The long tail is the point

Every codebase has a backlog like the one that Tuesday burned down. The 42-pixel tap target. The render-blocking stylesheet. The endpoint nobody rate-limited. The doc that drifted from the code months ago. None of it is hard; none of it is urgent; none of it will ever beat a feature for a human's afternoon. So it sits — not because anyone decided it should, but because attention is the scarcest resource in the building, and that work never wins the auction.
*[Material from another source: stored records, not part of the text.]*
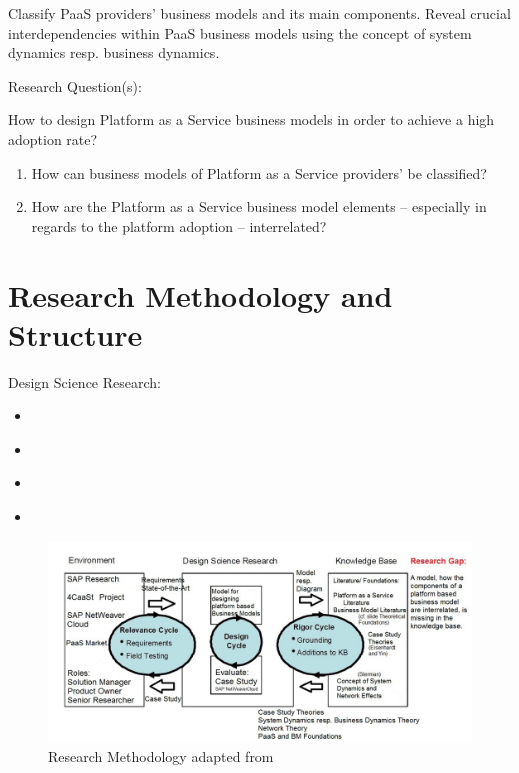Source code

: Classify PaaS providers' business models and its main components. Reveal crucial interdependencies within PaaS business models using the concept of system dynamics resp. business dynamics.

\noindent Research Question(s):

\noindent How to design Platform as a Service business models in order to achieve a high adoption rate?
\begin{enumerate}
	\item How can business models of Platform as a Service providers' be classified?
	\item How are the Platform as a Service business model elements -- especially in regards to the platform adoption -- interrelated?
\end{enumerate}

\section{Research Methodology and Structure}

Design Science Research:
\begin{itemize}
	\item \citet{March1995}
	\item \citet{Hevner2004}
	\item \citet{Hevner2007}
	\item \citet{Peffers2007}
\end{itemize}

\begin{figure}[htb]
	\centering
	\includegraphics[width=\textwidth]{gfx/researchMethodology}
	\caption[Research Methodology]{Research Methodology adapted from \citet{Hevner2007}}
	\label{fig:rm}
\end{figure}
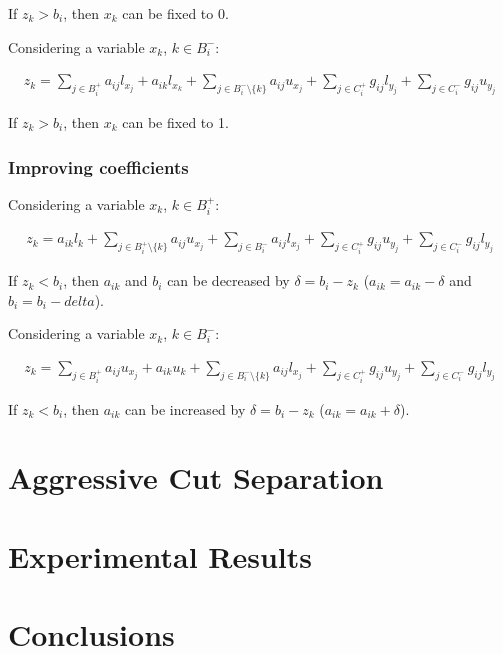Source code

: \documentclass[preprint,12pt]{elsarticle}
\begin{document}
If $z_k > b_i$, then $x_k$ can be fixed to 0.

Considering a variable $x_k$, $k \in B_i^{-}$:

\begin{align}
	z_k = \sum_{j \in B_i^+}{a_{ij}l_{x_j}} + a_{ik}l_{x_k} + \sum_{j \in B_i^-\setminus\{k\}}{a_{ij}u_{x_j}} + \sum_{j \in C_i^+}{g_{ij}l_{y_j}} + \sum_{j \in C_i^-}{g_{ij}u_{y_j}}
\end{align}

If $z_k > b_i$, then $x_k$ can be fixed to 1.

\subsubsection{Improving coefficients}

Considering a variable $x_k$, $k \in B_i^{+}$:

\begin{align}
	z_k = a_{ik}l_k + \sum_{j \in B_i^+\setminus\{k\}}{a_{ij}u_{x_j}} + \sum_{j \in B_i^-}{a_{ij}l_{x_j}} + \sum_{j \in C_i^+}{g_{ij}u_{y_j}} + \sum_{j \in C_i^-}{g_{ij}l_{y_j}}
\end{align}

If $z_k < b_i$, then $a_{ik}$ and $b_i$ can be decreased by $\delta = b_i - z_k$ ($a_{ik} = a_{ik} - \delta$ and $b_i = b_i - delta$).

Considering a variable $x_k$, $k \in B_i^{-}$:

\begin{align}
	z_k = \sum_{j \in B_i^+}{a_{ij}u_{x_j}} + a_{ik}u_k + \sum_{j \in B_i^-\setminus\{k\}}{a_{ij}l_{x_j}} + \sum_{j \in C_i^+}{g_{ij}u_{y_j}} + \sum_{j \in C_i^-}{g_{ij}l_{y_j}}
\end{align}

If $z_k < b_i$, then $a_{ik}$ can be increased by $\delta = b_i - z_k$ ($a_{ik} = a_{ik} + \delta$).

\section{Aggressive Cut Separation}\label{cuts}

\section{Experimental Results}\label{experiments}

\section{Conclusions}\label{conclusions}
\end{document}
That's the work an engineering loop is for. The unit of coordination is just a GitHub issue, which means the intake side (Sentry, Dependabot, support tooling, audits, humans) and the review side (branch protection, CODEOWNERS, required reviews) are things every team already has. Shipyard slots into the middle and burns down the well-specified work, while the humans keep every decision that actually needs one.

The shipyard repo is public at mattsears18/shipyard — the closed PRs labeled shipyard are the living demo — and the app it helped build lives at getlightwork.com. Installing the plugin is two commands:

claude plugin marketplace add mattsears18/shipyard
claude plugin install shipyard@shipyard

Start on a throwaway repo with --concurrency 1 and a billing alert, per the README. Then write one good issue, run /do-work, and watch a PR show up that you didn't have to shepherd home. That feeling is the whole pitch.